Records supplied =>

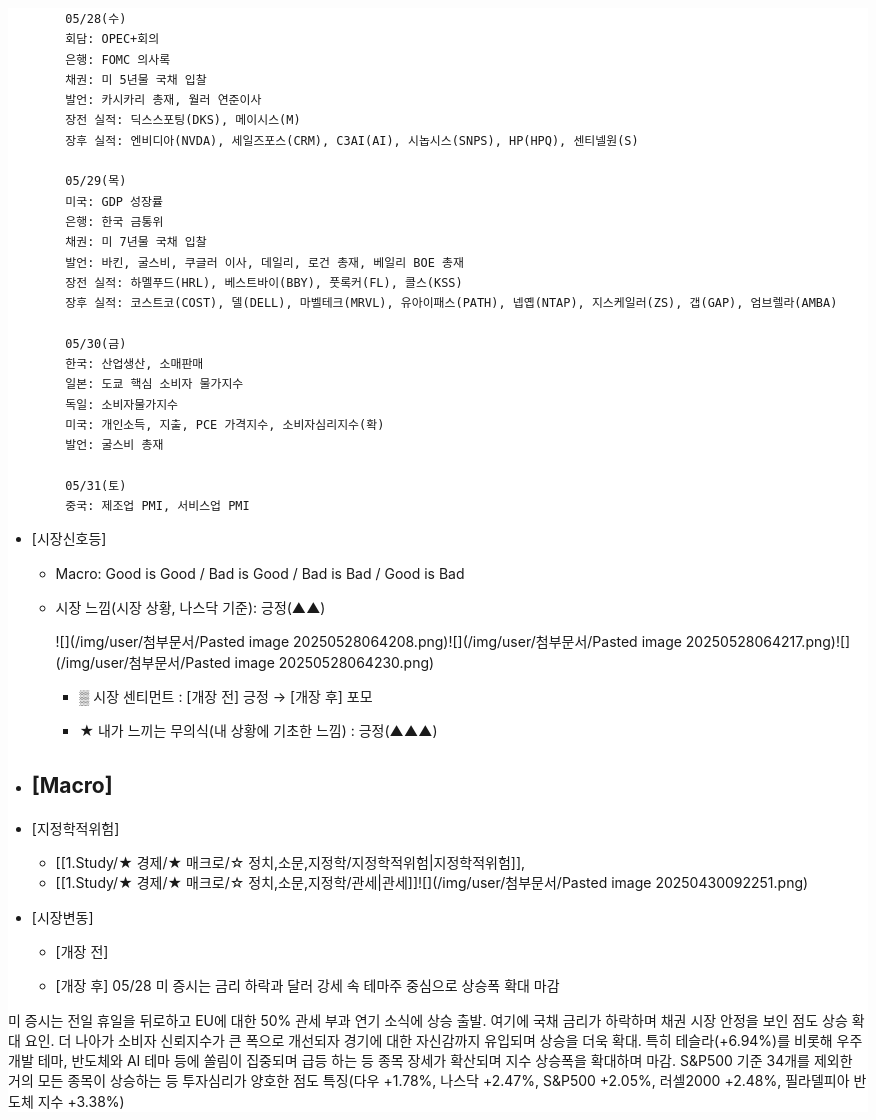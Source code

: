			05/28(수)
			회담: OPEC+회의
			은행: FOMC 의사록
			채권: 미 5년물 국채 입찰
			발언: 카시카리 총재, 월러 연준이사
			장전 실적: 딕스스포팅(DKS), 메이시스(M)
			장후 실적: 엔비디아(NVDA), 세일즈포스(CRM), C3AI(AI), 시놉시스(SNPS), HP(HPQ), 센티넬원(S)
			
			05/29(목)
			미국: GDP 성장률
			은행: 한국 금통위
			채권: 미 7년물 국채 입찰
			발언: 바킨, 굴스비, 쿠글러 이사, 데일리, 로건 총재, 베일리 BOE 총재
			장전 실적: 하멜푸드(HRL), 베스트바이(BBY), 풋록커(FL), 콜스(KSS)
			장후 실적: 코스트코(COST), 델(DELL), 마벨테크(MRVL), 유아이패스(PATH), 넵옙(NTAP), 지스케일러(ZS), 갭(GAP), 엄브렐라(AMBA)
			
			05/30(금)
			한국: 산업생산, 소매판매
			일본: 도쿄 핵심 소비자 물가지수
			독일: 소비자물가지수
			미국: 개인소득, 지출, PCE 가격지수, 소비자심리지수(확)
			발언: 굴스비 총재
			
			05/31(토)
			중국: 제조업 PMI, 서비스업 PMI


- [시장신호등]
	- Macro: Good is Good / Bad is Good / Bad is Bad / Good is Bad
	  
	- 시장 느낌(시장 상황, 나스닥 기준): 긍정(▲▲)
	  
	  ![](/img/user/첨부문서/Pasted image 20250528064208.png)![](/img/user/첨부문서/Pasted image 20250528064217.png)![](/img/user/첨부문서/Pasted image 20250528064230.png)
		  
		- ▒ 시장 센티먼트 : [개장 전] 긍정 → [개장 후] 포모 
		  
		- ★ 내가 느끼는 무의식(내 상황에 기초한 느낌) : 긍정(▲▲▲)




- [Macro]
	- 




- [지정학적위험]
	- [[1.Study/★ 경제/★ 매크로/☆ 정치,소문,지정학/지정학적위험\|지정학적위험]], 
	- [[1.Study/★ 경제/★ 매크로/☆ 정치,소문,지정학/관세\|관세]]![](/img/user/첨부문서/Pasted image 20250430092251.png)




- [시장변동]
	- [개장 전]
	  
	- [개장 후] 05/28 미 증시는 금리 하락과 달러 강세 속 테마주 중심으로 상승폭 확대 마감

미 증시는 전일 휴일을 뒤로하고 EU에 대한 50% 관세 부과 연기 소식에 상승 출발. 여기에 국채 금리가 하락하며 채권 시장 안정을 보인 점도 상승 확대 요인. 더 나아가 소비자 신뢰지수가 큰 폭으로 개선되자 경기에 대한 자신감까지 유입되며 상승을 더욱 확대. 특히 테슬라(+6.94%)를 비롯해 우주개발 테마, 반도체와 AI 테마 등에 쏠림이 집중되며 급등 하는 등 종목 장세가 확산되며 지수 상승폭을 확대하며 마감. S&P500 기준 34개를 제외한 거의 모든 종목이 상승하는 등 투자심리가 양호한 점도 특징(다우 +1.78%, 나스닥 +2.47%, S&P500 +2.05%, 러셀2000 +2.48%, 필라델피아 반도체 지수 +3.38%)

...

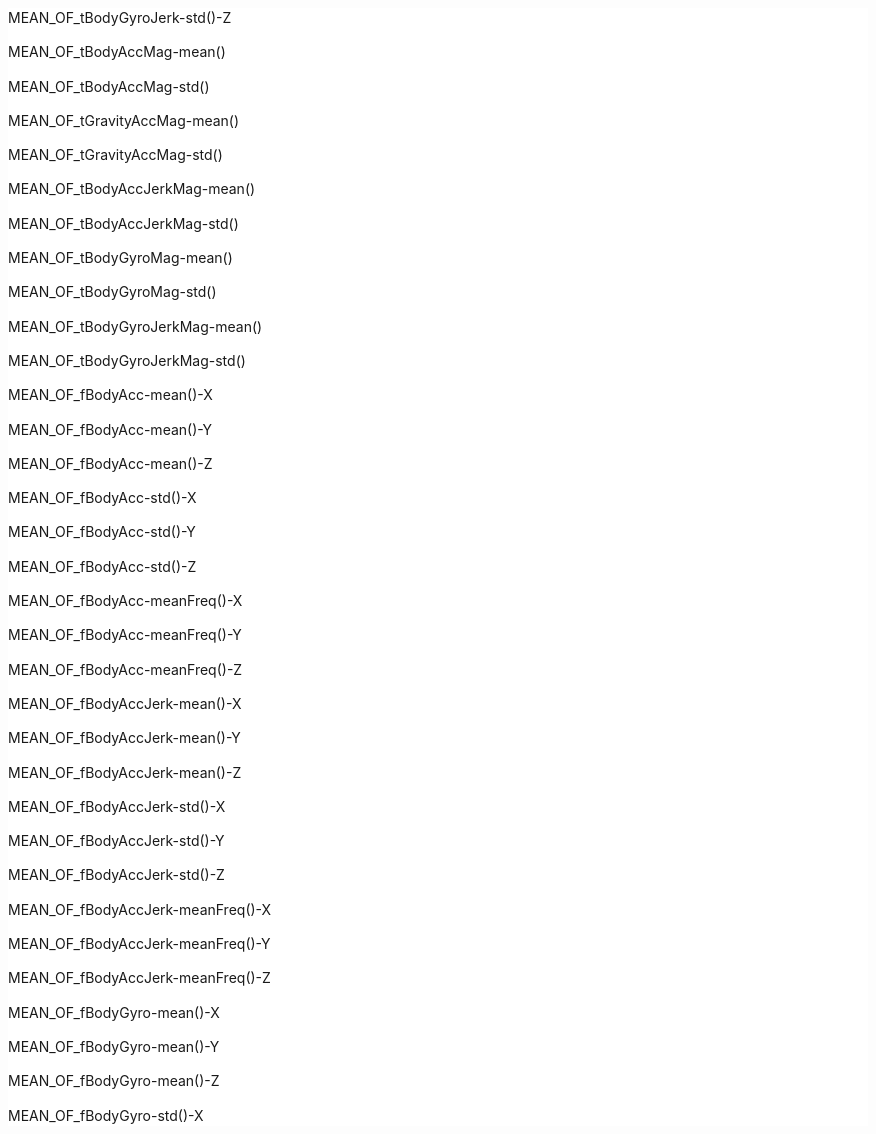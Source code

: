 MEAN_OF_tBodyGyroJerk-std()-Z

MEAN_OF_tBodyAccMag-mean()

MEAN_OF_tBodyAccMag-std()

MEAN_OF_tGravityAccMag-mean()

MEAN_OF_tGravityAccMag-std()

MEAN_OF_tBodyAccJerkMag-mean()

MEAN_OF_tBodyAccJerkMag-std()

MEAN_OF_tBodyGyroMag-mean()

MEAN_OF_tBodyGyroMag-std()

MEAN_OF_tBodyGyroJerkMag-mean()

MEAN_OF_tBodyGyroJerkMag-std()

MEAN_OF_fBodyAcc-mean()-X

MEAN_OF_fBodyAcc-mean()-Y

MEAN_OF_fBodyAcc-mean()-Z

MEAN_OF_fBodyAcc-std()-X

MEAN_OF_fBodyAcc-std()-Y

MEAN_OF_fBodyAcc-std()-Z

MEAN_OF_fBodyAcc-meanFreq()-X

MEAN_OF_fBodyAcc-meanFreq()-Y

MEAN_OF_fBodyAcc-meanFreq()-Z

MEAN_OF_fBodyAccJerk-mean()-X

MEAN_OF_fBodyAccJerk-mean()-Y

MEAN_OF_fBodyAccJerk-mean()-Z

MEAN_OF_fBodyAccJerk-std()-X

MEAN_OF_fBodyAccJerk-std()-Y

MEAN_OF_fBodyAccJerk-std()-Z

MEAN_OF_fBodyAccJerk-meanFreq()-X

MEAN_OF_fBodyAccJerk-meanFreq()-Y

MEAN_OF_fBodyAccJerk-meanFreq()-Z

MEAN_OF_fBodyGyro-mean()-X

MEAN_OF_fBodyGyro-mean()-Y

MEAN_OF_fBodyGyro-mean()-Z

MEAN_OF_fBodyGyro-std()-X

Assignment => Would you please copy, word for word, everything above from the line containing "MEAN_OF_fBodyAcc-mean()-Z" down to the line containing "MEAN_OF_fBodyGyro-mean()-X", those two lines included?

Your solution =>
MEAN_OF_fBodyAcc-mean()-Z

MEAN_OF_fBodyAcc-std()-X

MEAN_OF_fBodyAcc-std()-Y

MEAN_OF_fBodyAcc-std()-Z

MEAN_OF_fBodyAcc-meanFreq()-X

MEAN_OF_fBodyAcc-meanFreq()-Y

MEAN_OF_fBodyAcc-meanFreq()-Z

MEAN_OF_fBodyAccJerk-mean()-X

MEAN_OF_fBodyAccJerk-mean()-Y

MEAN_OF_fBodyAccJerk-mean()-Z

MEAN_OF_fBodyAccJerk-std()-X

MEAN_OF_fBodyAccJerk-std()-Y

MEAN_OF_fBodyAccJerk-std()-Z

MEAN_OF_fBodyAccJerk-meanFreq()-X

MEAN_OF_fBodyAccJerk-meanFreq()-Y

MEAN_OF_fBodyAccJerk-meanFreq()-Z

MEAN_OF_fBodyGyro-mean()-X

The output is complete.